Leftists side with the bad guys - every time.


----------



## Uncensored2008 (Nov 19, 2020)

EvilEyeFleegle said:


> Viktor said:
> 
> 
> > District of Columbia v. Heller - Wikipedia
> ...



Xi's man promises to end the 2nd and piss all over precedent like Heller.


----------



## EvilEyeFleegle (Nov 19, 2020)

Uncensored2008 said:


> EvilEyeFleegle said:
> 
> 
> > Viktor said:
> ...


That's a lie..but you know that...LOL!


----------



## Uncensored2008 (Nov 19, 2020)

Viktor said:


> No. The 2nd amendment says the people have a right to be armed. Back in the 18th century, when the amendment was written,the only guns available were single shot muzzleloaders. The founders had no way of knowing about automatic weapons and tanks.



By the same token, the only speech protected is that written with a quill on parchment by candle light.

Stupid argument is stupid.


----------



## Uncensored2008 (Nov 19, 2020)

EvilEyeFleegle said:


> That's a lie..but you know that...LOL!



Well someone is lying - but it's the one who always lies - you...









						Joe Biden Promise: Gun Bans, Restrictions :: Guns.com
					

Democratic 2020 Presidential candidate Joe Biden has a brutal gun control platform that promises to rewrite the country's firearm laws, gravely wound the world's most vibrant shooting sports industry, and cancel modern gun culture.




					www.guns.com


----------



## Gdjjr (Nov 19, 2020)

Dick Foster said:


> It states the law


It states what the gov't can and can't do, legally- the BoR are lines the gov't is not supposed to cross- there is one caveat, in the 4th amendment- "just cause", which is, ambiguous and has been used (especially since 9/11) nefariously to *assume* an authority on the pretext of National Security- and nary a "gov't official" complains-

Fed gov't actions restricting liberty is illegal, by definition, but, since ambiguity is what lawyers live by and thrive on, it is what we have- mostly an esoteric interpretation of whatever fits/suits an agenda to "lead" dummies into misinformation being accurate- it seems, Public Education (which is also illegal and nefarious) has convinced millions that words mean what an authority deems them to mean at a time convenient to suit/fit an agenda-

Esoteric interpretaion fails to recognize that without definition interpretation doesn't exist- yet, authoritative "lawyers" and gov't "officials" ignore the facts because it doesn't suit/fit their agenda of absolute authority-


----------



## Gdjjr (Nov 19, 2020)

Uncensored2008 said:


> By the same token, the only speech protected is that written with a quill on parchment by candle light.


Oh bullshit



Uncensored2008 said:


> Stupid argument is stupid.


----------



## Gdjjr (Nov 19, 2020)

Uncensored2008 said:


> Well someone is lying - but it's the one who always lies - you...

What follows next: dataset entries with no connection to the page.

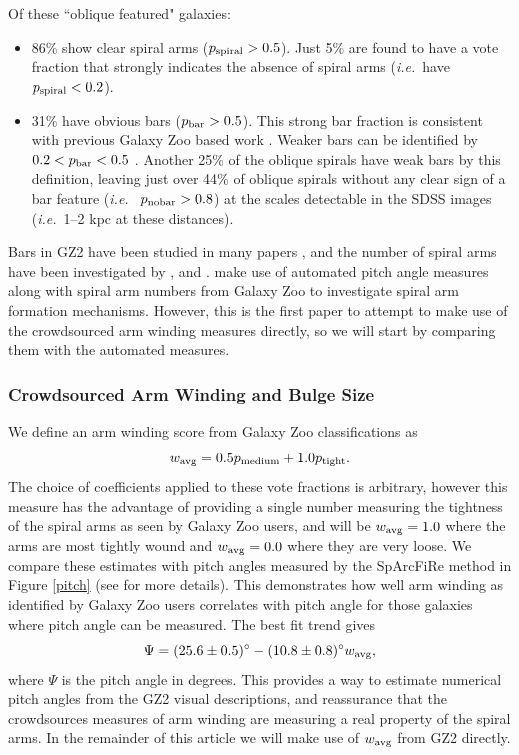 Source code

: \documentclass[usenatbib]{mn2e}
\newcommand{\ie}{{\it i.e.}}
\newcommand{\be}{\begin{equation}}
\newcommand{\ee}{\end{equation}}
\begin{document}
 Of these ``oblique featured" galaxies: 
\begin{itemize}
\item {86}\% show clear spiral arms ($p_{\rm spiral} > 0.5$). Just {5\%} are found to have a vote fraction that strongly indicates the absence of spiral arms (\ie ~have $p_{\rm spiral}<0.2$). 
\item {31}\% have obvious bars ($p_{\rm bar}>0.5$). This strong bar fraction is consistent with previous Galaxy Zoo based work \citep[e.g.][]{Masters2011, Masters2012}. Weaker bars can be identified by $0.2<p_{\rm bar}<0.5$ \citep[e.g.][]{Skibba2012,Willett2013,Kruk2018}. Another {25}\% of the oblique spirals have weak bars by this definition, leaving just over {44\%} of oblique spirals without any clear sign of a bar feature (\ie~ $p_{\rm no bar}>0.8$) at the scales detectable in the SDSS images (\ie ~1--2 kpc at these distances). 
\end{itemize}

Bars in GZ2 have been studied in many papers \citep[e.g.][]{Masters2011, Masters2012, Skibba2012, Cheung2013, Cheung2015, Galloway2015, Kruk2017, Kruk2018}, and the number of spiral arms have been investigated by \citet{Willett2015}, \citet{Hart2016} and \citet{Hart2017a}. \citet{Hart2017b,Hart2018} make use of automated pitch angle measures along with spiral arm numbers from Galaxy Zoo to investigate spiral arm formation mechanisms. However, this is the first paper to attempt to make use of the crowdsourced arm winding measures directly, so we will start by comparing them with the automated measures. 

\subsubsection{Crowdsourced Arm Winding and Bulge Size}

We define an arm winding score from Galaxy Zoo classifications as
\be
\label{eqn:winding}
w_{\rm avg} =  0.5p_{\rm medium} + 1.0p_{\rm tight}.
\ee
The choice of coefficients applied to these vote fractions is arbitrary, however this measure has the advantage of providing a single number measuring the tightness of the spiral arms as seen by Galaxy Zoo users, and will be $w_{\rm avg} = 1.0$ where the arms are most tightly wound and $w_{\rm avg} = 0.0$ where they are very loose. We compare these estimates with pitch angles measured by the SpArcFiRe method \citep{DavisHayes2014} in Figure \ref{pitch} (see \citealt{Hart2017b} for more details). This demonstrates how well arm winding as identified by Galaxy Zoo users correlates with pitch angle for those galaxies where pitch angle can be measured. The best fit trend gives 
\be
\label{eqn:pitch}
\Psi =  (25.6\pm0.5)^\circ - (10.8\pm0.8)^\circ w_{\rm avg}, 
\ee
where $\Psi$ is the pitch angle in degrees. This provides a way to estimate numerical pitch angles from the GZ2 visual descriptions, and reassurance that the crowdsources measures of arm winding are measuring a real property of the spiral arms. In the remainder of this article we will make use of $w_{\rm avg}$ from GZ2 directly.  
\end{document}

Biden CAN'T rewrite the laws, moron- not legally, idiot.


----------



## Uncensored2008 (Nov 19, 2020)

Gdjjr said:


> Dick Foster said:
> 
> 
> > It states the law
> ...




I think Xi's man is arguing that the desire of the Communist party to impose tyranny is just cause to crush all civil rights.


----------



## Uncensored2008 (Nov 19, 2020)

Gdjjr said:


> Uncensored2008 said:
> 
> 
> > By the same token, the only speech protected is that written with a quill on parchment by candle light.
> ...



So you believe the 2nd only covers flintlocks and muskets?

Are you sure you read carefully?


----------



## hadit (Nov 19, 2020)

Viktor said:


> Dick Foster said:
> 
> 
> > Viktor said:
> ...


Of course, they had no way of knowing about the internet and debate boards where people could write things. The 1st amendment still applies, just like the 2nd.


----------



## Uncensored2008 (Nov 19, 2020)

Gdjjr said:


> Uncensored2008 said:
> 
> 
> > Well someone is lying - but it's the one who always lies - you...
> ...



Just like Potentate Obamugabe couldn't legally rewrite immigration law.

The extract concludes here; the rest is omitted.